Nous sommes dans un beau bazar (mot persan). D’un certain point de vue, on se croirait dans une gravure du XVIIe, chez Martin Schongauer — pour des rapports d’échelle impossibles et l’accumulation des détails.
Cependant, la grande différence, c’est que, si chez Schongauer la réalité représentée nous est identifiable, avec ici et là des efforts de vision, de mise au point, chez Stheeman, c’est un capharnaüm. L’origine de la signification du mot ne peut être évitée, tant elle est improbable : «1. 1649 : prison : On en [des mutins] met in Capharnaum. 2. 1833 : lieu renfermant des objets entassés confusément (Balzac, Ferragus) Du topon. biblique Capharnaüm, ville située au bord du lac de Tibériade, où Jésus fut assailli par une foule hétéroclite de malades faisant appel à son pouvoir guérisseur. » La transition est facile : faire de l’art pour se soigner, prendre soin de sa part irréductible. Sortir du monde sans quoi ni quête pour non pas recréer un espace vierge (cela existe-t-il encore, et quand bien même ?) mais pour le reconfigurer, à sa guise, pour le conjurer, probablement, et, avec elle, l’histoire du bazar (ci-dessous, bientôt).
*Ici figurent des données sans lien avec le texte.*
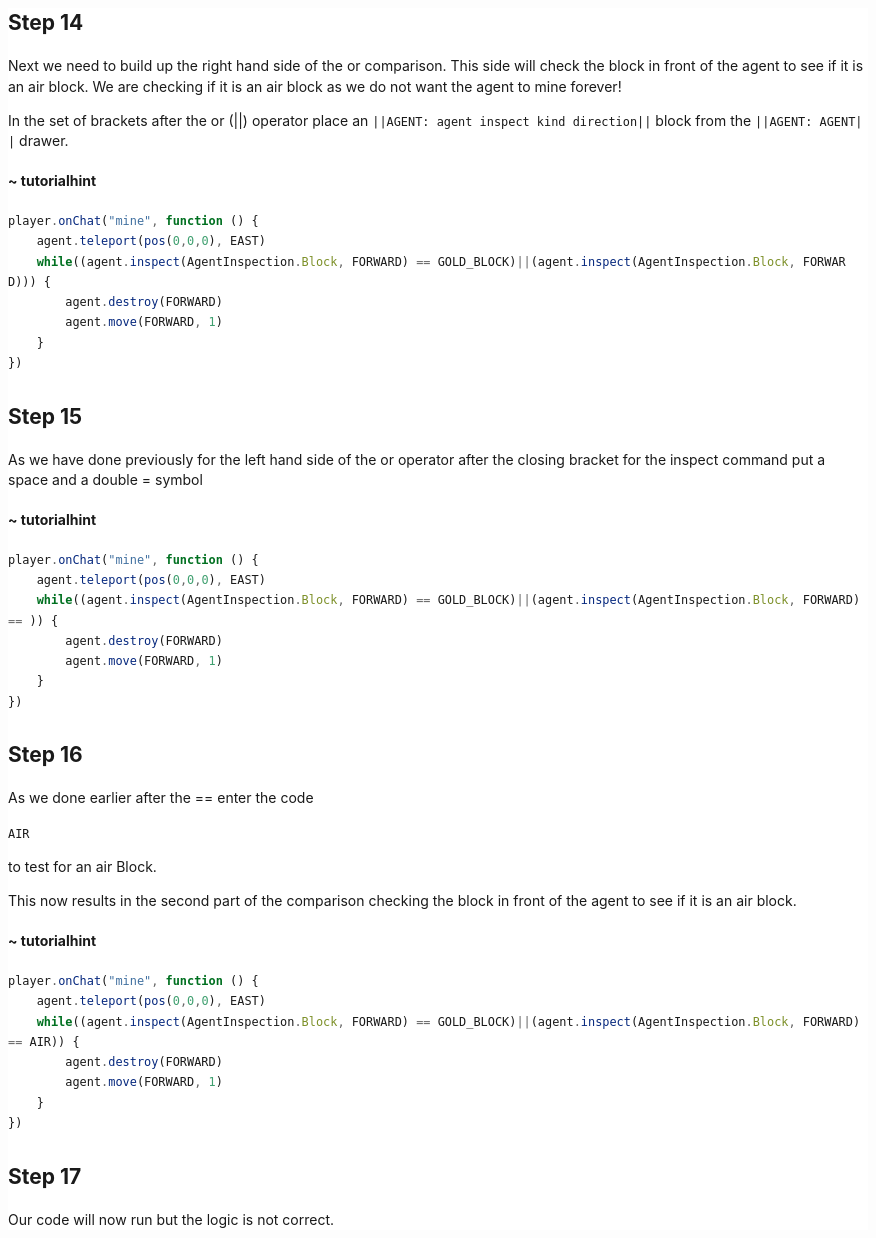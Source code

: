 ## Step 14
Next we need to build up the right hand side of the or comparison. This side will check the block in front of the agent to see if it is an air block. We are checking if it is an air block as we do not want the agent to mine forever!

In the set of brackets after the or (||) operator place an ``||AGENT: agent inspect kind direction||`` block from the ``||AGENT: AGENT||`` drawer.
#### ~ tutorialhint
```javascript
player.onChat("mine", function () {
    agent.teleport(pos(0,0,0), EAST)
    while((agent.inspect(AgentInspection.Block, FORWARD) == GOLD_BLOCK)||(agent.inspect(AgentInspection.Block, FORWARD))) {
        agent.destroy(FORWARD)
        agent.move(FORWARD, 1)
    }
})
```
## Step 15
As we have done previously for the left hand side of the or operator after the closing bracket for the inspect command put a space and a double = symbol
#### ~ tutorialhint
```javascript
player.onChat("mine", function () {
    agent.teleport(pos(0,0,0), EAST)
    while((agent.inspect(AgentInspection.Block, FORWARD) == GOLD_BLOCK)||(agent.inspect(AgentInspection.Block, FORWARD) == )) {
        agent.destroy(FORWARD)
        agent.move(FORWARD, 1)
    }
})
```
## Step 16
As we done earlier after the == enter the code
```javascript
AIR
```
to test for an air Block.

This now results in the second part of the comparison checking the block in front of the agent to see if it is an air block.
#### ~ tutorialhint
```javascript
player.onChat("mine", function () {
    agent.teleport(pos(0,0,0), EAST)
    while((agent.inspect(AgentInspection.Block, FORWARD) == GOLD_BLOCK)||(agent.inspect(AgentInspection.Block, FORWARD) == AIR)) {
        agent.destroy(FORWARD)
        agent.move(FORWARD, 1)
    }
})
```
## Step 17
Our code will now run but the logic is not correct.

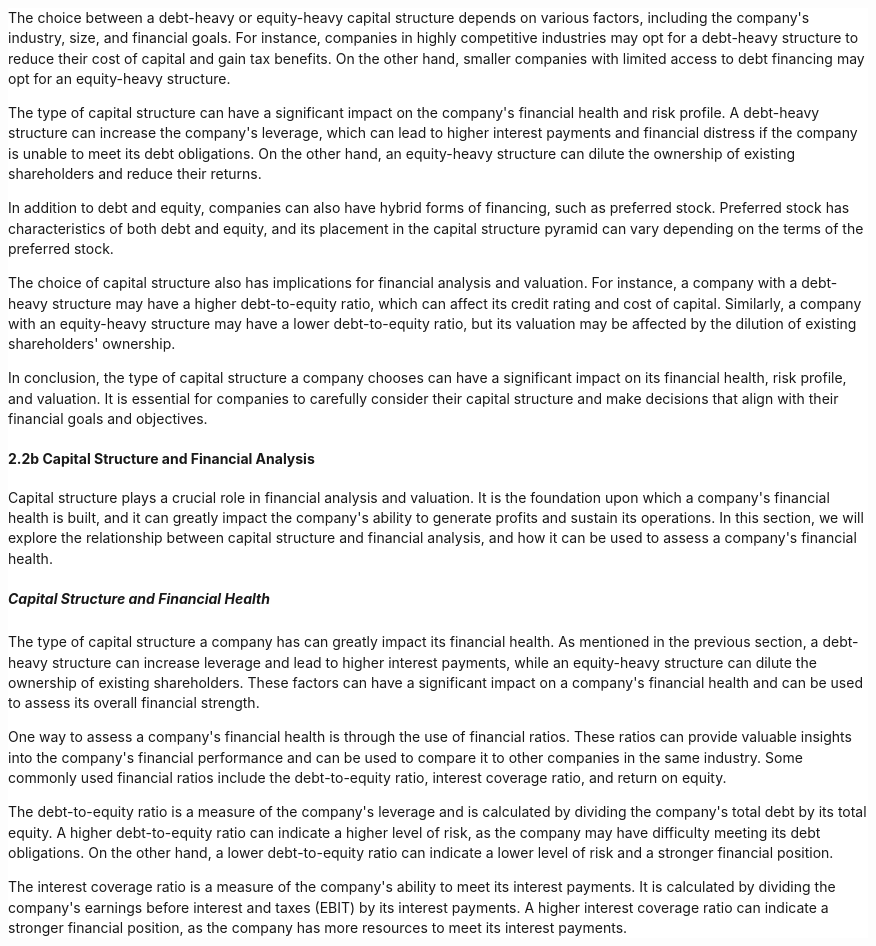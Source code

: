 The choice between a debt-heavy or equity-heavy capital structure depends on various factors, including the company's industry, size, and financial goals. For instance, companies in highly competitive industries may opt for a debt-heavy structure to reduce their cost of capital and gain tax benefits. On the other hand, smaller companies with limited access to debt financing may opt for an equity-heavy structure.

The type of capital structure can have a significant impact on the company's financial health and risk profile. A debt-heavy structure can increase the company's leverage, which can lead to higher interest payments and financial distress if the company is unable to meet its debt obligations. On the other hand, an equity-heavy structure can dilute the ownership of existing shareholders and reduce their returns.

In addition to debt and equity, companies can also have hybrid forms of financing, such as preferred stock. Preferred stock has characteristics of both debt and equity, and its placement in the capital structure pyramid can vary depending on the terms of the preferred stock.

The choice of capital structure also has implications for financial analysis and valuation. For instance, a company with a debt-heavy structure may have a higher debt-to-equity ratio, which can affect its credit rating and cost of capital. Similarly, a company with an equity-heavy structure may have a lower debt-to-equity ratio, but its valuation may be affected by the dilution of existing shareholders' ownership.

In conclusion, the type of capital structure a company chooses can have a significant impact on its financial health, risk profile, and valuation. It is essential for companies to carefully consider their capital structure and make decisions that align with their financial goals and objectives. 


#### 2.2b Capital Structure and Financial Analysis

Capital structure plays a crucial role in financial analysis and valuation. It is the foundation upon which a company's financial health is built, and it can greatly impact the company's ability to generate profits and sustain its operations. In this section, we will explore the relationship between capital structure and financial analysis, and how it can be used to assess a company's financial health.

##### Capital Structure and Financial Health

The type of capital structure a company has can greatly impact its financial health. As mentioned in the previous section, a debt-heavy structure can increase leverage and lead to higher interest payments, while an equity-heavy structure can dilute the ownership of existing shareholders. These factors can have a significant impact on a company's financial health and can be used to assess its overall financial strength.

One way to assess a company's financial health is through the use of financial ratios. These ratios can provide valuable insights into the company's financial performance and can be used to compare it to other companies in the same industry. Some commonly used financial ratios include the debt-to-equity ratio, interest coverage ratio, and return on equity.

The debt-to-equity ratio is a measure of the company's leverage and is calculated by dividing the company's total debt by its total equity. A higher debt-to-equity ratio can indicate a higher level of risk, as the company may have difficulty meeting its debt obligations. On the other hand, a lower debt-to-equity ratio can indicate a lower level of risk and a stronger financial position.

The interest coverage ratio is a measure of the company's ability to meet its interest payments. It is calculated by dividing the company's earnings before interest and taxes (EBIT) by its interest payments. A higher interest coverage ratio can indicate a stronger financial position, as the company has more resources to meet its interest payments.
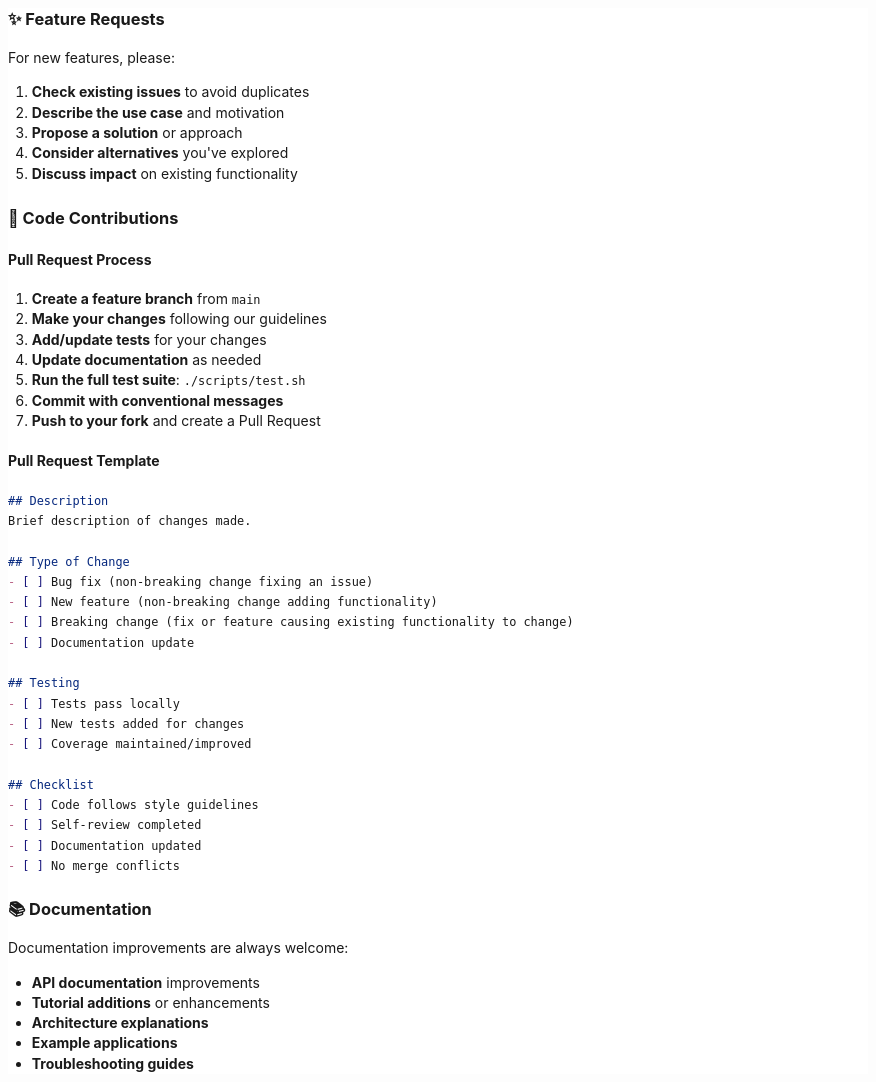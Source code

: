 ### ✨ Feature Requests

For new features, please:

1. **Check existing issues** to avoid duplicates
2. **Describe the use case** and motivation
3. **Propose a solution** or approach
4. **Consider alternatives** you've explored
5. **Discuss impact** on existing functionality

### 🔧 Code Contributions

#### Pull Request Process

1. **Create a feature branch** from `main`
2. **Make your changes** following our guidelines
3. **Add/update tests** for your changes
4. **Update documentation** as needed
5. **Run the full test suite**: `./scripts/test.sh`
6. **Commit with conventional messages**
7. **Push to your fork** and create a Pull Request

#### Pull Request Template

```markdown
## Description
Brief description of changes made.

## Type of Change
- [ ] Bug fix (non-breaking change fixing an issue)
- [ ] New feature (non-breaking change adding functionality)
- [ ] Breaking change (fix or feature causing existing functionality to change)
- [ ] Documentation update

## Testing
- [ ] Tests pass locally
- [ ] New tests added for changes
- [ ] Coverage maintained/improved

## Checklist
- [ ] Code follows style guidelines
- [ ] Self-review completed
- [ ] Documentation updated
- [ ] No merge conflicts
```

### 📚 Documentation

Documentation improvements are always welcome:

- **API documentation** improvements
- **Tutorial additions** or enhancements
- **Architecture explanations** 
- **Example applications**
- **Troubleshooting guides**
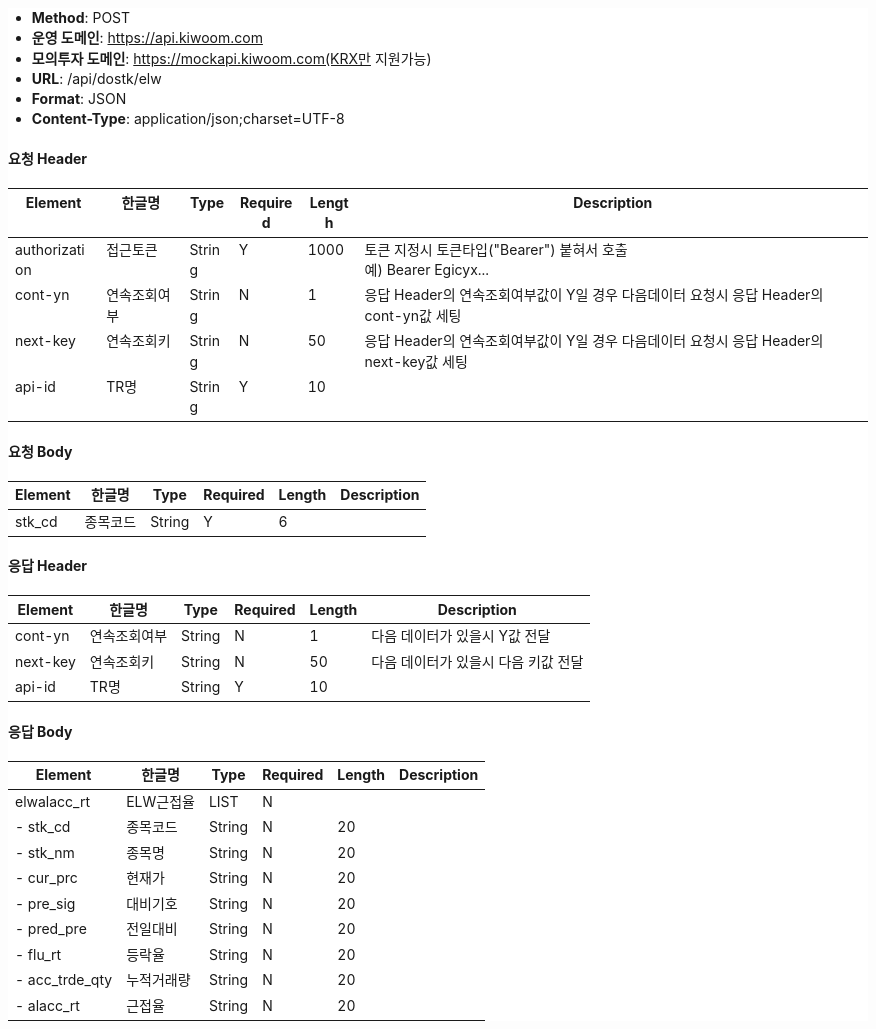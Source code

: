 - **Method**: POST
- **운영 도메인**: https://api.kiwoom.com
- **모의투자 도메인**: https://mockapi.kiwoom.com(KRX만 지원가능)
- **URL**: /api/dostk/elw
- **Format**: JSON
- **Content-Type**: application/json;charset=UTF-8

#### 요청 Header

| Element       | 한글명       | Type   | Required | Length | Description                                                                             |
| ------------- | ------------ | ------ | -------- | ------ | --------------------------------------------------------------------------------------- |
| authorization | 접근토큰     | String | Y        | 1000   | 토큰 지정시 토큰타입("Bearer") 붙혀서 호출<br/>예) Bearer Egicyx...                     |
| cont-yn       | 연속조회여부 | String | N        | 1      | 응답 Header의 연속조회여부값이 Y일 경우 다음데이터 요청시 응답 Header의 cont-yn값 세팅  |
| next-key      | 연속조회키   | String | N        | 50     | 응답 Header의 연속조회여부값이 Y일 경우 다음데이터 요청시 응답 Header의 next-key값 세팅 |
| api-id        | TR명         | String | Y        | 10     |                                                                                         |

#### 요청 Body

| Element | 한글명   | Type   | Required | Length | Description |
| ------- | -------- | ------ | -------- | ------ | ----------- |
| stk_cd  | 종목코드 | String | Y        | 6      |             |

#### 응답 Header

| Element  | 한글명       | Type   | Required | Length | Description                         |
| -------- | ------------ | ------ | -------- | ------ | ----------------------------------- |
| cont-yn  | 연속조회여부 | String | N        | 1      | 다음 데이터가 있을시 Y값 전달       |
| next-key | 연속조회키   | String | N        | 50     | 다음 데이터가 있을시 다음 키값 전달 |
| api-id   | TR명         | String | Y        | 10     |                                     |

#### 응답 Body

| Element                        | 한글명                   | Type   | Required | Length | Description |
| ------------------------------ | ------------------------ | ------ | -------- | ------ | ----------- |
| elwalacc_rt                    | ELW근접율                | LIST   | N        |        |             |
| - stk_cd                       | 종목코드                 | String | N        | 20     |             |
| - stk_nm                       | 종목명                   | String | N        | 20     |             |
| - cur_prc                      | 현재가                   | String | N        | 20     |             |
| - pre_sig                      | 대비기호                 | String | N        | 20     |             |
| - pred_pre                     | 전일대비                 | String | N        | 20     |             |
| - flu_rt                       | 등락율                   | String | N        | 20     |             |
| - acc_trde_qty                 | 누적거래량               | String | N        | 20     |             |
| - alacc_rt                     | 근접율                   | String | N        | 20     |             |
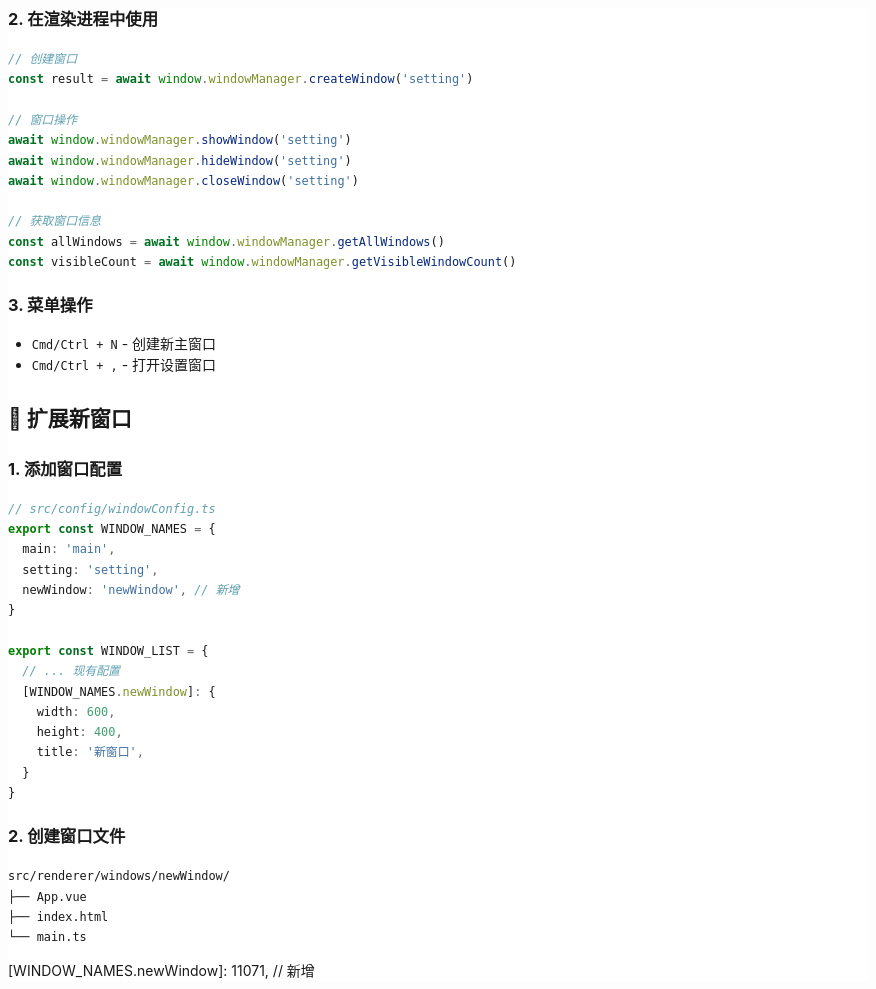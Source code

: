 ### 2. 在渲染进程中使用

```typescript
// 创建窗口
const result = await window.windowManager.createWindow('setting')

// 窗口操作
await window.windowManager.showWindow('setting')
await window.windowManager.hideWindow('setting')
await window.windowManager.closeWindow('setting')

// 获取窗口信息
const allWindows = await window.windowManager.getAllWindows()
const visibleCount = await window.windowManager.getVisibleWindowCount()
```

### 3. 菜单操作

- `Cmd/Ctrl + N` - 创建新主窗口
- `Cmd/Ctrl + ,` - 打开设置窗口

## 🔧 扩展新窗口

### 1. 添加窗口配置

```typescript
// src/config/windowConfig.ts
export const WINDOW_NAMES = {
  main: 'main',
  setting: 'setting',
  newWindow: 'newWindow', // 新增
}

export const WINDOW_LIST = {
  // ... 现有配置
  [WINDOW_NAMES.newWindow]: {
    width: 600,
    height: 400,
    title: '新窗口',
  }
}
```

### 2. 创建窗口文件

```
src/renderer/windows/newWindow/
├── App.vue
├── index.html
└── main.ts
```


  [WINDOW_NAMES.main]: 11069,
  [WINDOW_NAMES.setting]: 11070,
  [WINDOW_NAMES.newWindow]: 11071, // 新增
Stheeman, par une logique qui lui appartient, accumule et rassemble l’hétéroclite, mêlant montagnes chinoises avec Tower Butte (Arizona). Mais pourquoi fait-elle cela ? Je ne sais pas. Passons ! Ce qui m’intéresse, c’est cette espèce de tissage au Rotring, parce qu’elle tisse, Stheeman, obstinément. Elle dessine, mais elle tisse avec l’encre. Elle délimite aussi, insiste ici et aère là. Et alors, cet espace en haut, intermédiaire, où il n’y a rien.
Durant l’entretien, suite à mes questions sur la texture et le vide, Stheeman me dit que c’est un peu son autoportrait, et que le vide compense le plein, qu’elle trouve dérangeant. « Eh ben mes cadets !» (comme disait mon arrière-grand mère Marie-Louise…) Autoportrait… Dans la parole artistique, il y a toujours un moment où, justement, et que cela soit voulu ou pas, je veux dire, intentionnellement mené ou non, on ne comprend plus. Mais ce n’est pas du tout important, nous ne sommes pas devant une équation à résoudre. Stheeman représente quelque chose de notre réalité, qui a à voir avec le chaos interurbain, conurbatif, en même temps poreux, étanche au flux de l’artificialisation ; d’où, aussi, ces grands blancs vides. Bien sûr, de tels paysages n’existent pas. Mais, justement, ainsi qu’elle me le confirmera durant l’entretien, le réel, au sens littéral-reproductible, ne l’intéresse pas. Cela mérite réflexion, ou, à tout le moins, qu’on le signale ; car, finalement, et pour ma part, depuis mes retours d’expérience (REX, ou RETEX, comme on dit dans le langage des ressources humaines), je ne vois pas beaucoup d’artistes qui m’aient dit, comme cela, aussi simplement et directement, que le réel ne les intéresse pas. Et, en réfléchissant encore, je ne vois, et pour ma part, encore une fois, que Juliette Agnel. Mais c’est typiquement une phrase d’artiste. Je ne connais personne, en dehors du monde artistique, qui aurait pu produire un tel énoncé. Il faudrait, un jour, faire une sorte de compendium des dires d’artistes, dires qui sont uniques, en distinguant le dire du dit, et là, il faudra nous aider de Lévinas, car, chez l’artiste, le dire émerge dans le dit, et c’est à l’interlocuteur de savoir le saisir. Nulle flagornerie ici, c’est un fait.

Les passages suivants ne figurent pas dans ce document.